Anger must find a target.  The first such target is the dying loved one.  After all, he is the one who has forced the caregiver to make unpleasant and unwanted changes in otherwise preferred life routines.  The feeling of anger against the loved one is usually intolerable for the caregiver.  It is perceived to be shameful and embarrassing – certainly nothing to be proud of.  If so, then, the anger may also be displaced onto others instead of – or in addition to – the loved one.  One such secondary target is often the attending physician or another medical professional.  A perfect textbook example of anger displaced onto the doctor is offered by Dr. Murphy, herself.  It is clear, crisp, uncensored.  She receives the ultimate insult that a nurse can hurl at a doctor.  It is word murder.

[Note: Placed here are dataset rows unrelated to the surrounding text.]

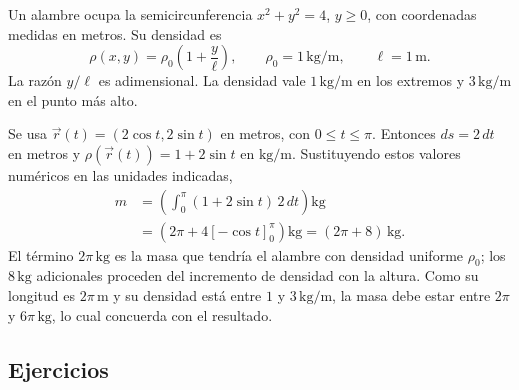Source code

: Un alambre ocupa la semicircunferencia $x^2+y^2=4$, $y\geq0$, con coordenadas medidas en metros. Su densidad es
\[
\rho(x,y)=\rho_0\left(1+\frac{y}{\ell}\right),
\qquad \rho_0=1\,\mathrm{kg}/\mathrm{m},\qquad \ell=1\,\mathrm{m}.
\]
La razón $y/\ell$ es adimensional. La densidad vale $1\,\mathrm{kg}/\mathrm{m}$ en los extremos y $3\,\mathrm{kg}/\mathrm{m}$ en el punto más alto.

\begingroup
\shorthandoff{>}
\begin{center}
\end{center}
\endgroup

Se usa $\vec r(t)=(2\cos t,2\sin t)$ en metros, con $0\leq t\leq\pi$. Entonces $ds=2\,dt$ en metros y $\rho(\vec r(t))=1+2\sin t$ en $\mathrm{kg}/\mathrm m$. Sustituyendo estos valores numéricos en las unidades indicadas,
\begin{align*}
m&=\left(\int_0^\pi(1+2\sin t)\,2\,dt\right)\mathrm{kg}\\
&=\left(2\pi+4[-\cos t]_0^\pi\right)\mathrm{kg}
=(2\pi+8)\,\mathrm{kg}.
\end{align*}
El término $2\pi\,\mathrm{kg}$ es la masa que tendría el alambre con densidad uniforme $\rho_0$; los $8\,\mathrm{kg}$ adicionales proceden del incremento de densidad con la altura. Como su longitud es $2\pi\,\mathrm m$ y su densidad está entre $1$ y $3\,\mathrm{kg}/\mathrm m$, la masa debe estar entre $2\pi$ y $6\pi\,\mathrm{kg}$, lo cual concuerda con el resultado.

\subsection{Ejercicios}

“I had originally asked if there was anyone else in the family whom I needed to talk to [about the elderly dying lady] and the initial answer was, ‘No.’ But shortly after, an out-of-state daughter called identifying herself as the power of attorney and said, “I want you to take the DNR order off, because this means you won’t do anything to help her.”

I politely attempted to explain otherwise: “No, I actually had filled out a limited resuscitation order which directs doctors to do everything but place her on machines. And above all, we will help her to be as comfortable as she can be no matter what kind of treatment she is receiving.”

Her response: “Well, I’m a nurse and I don’t believe you.” [emphasis added] (click here to read original article)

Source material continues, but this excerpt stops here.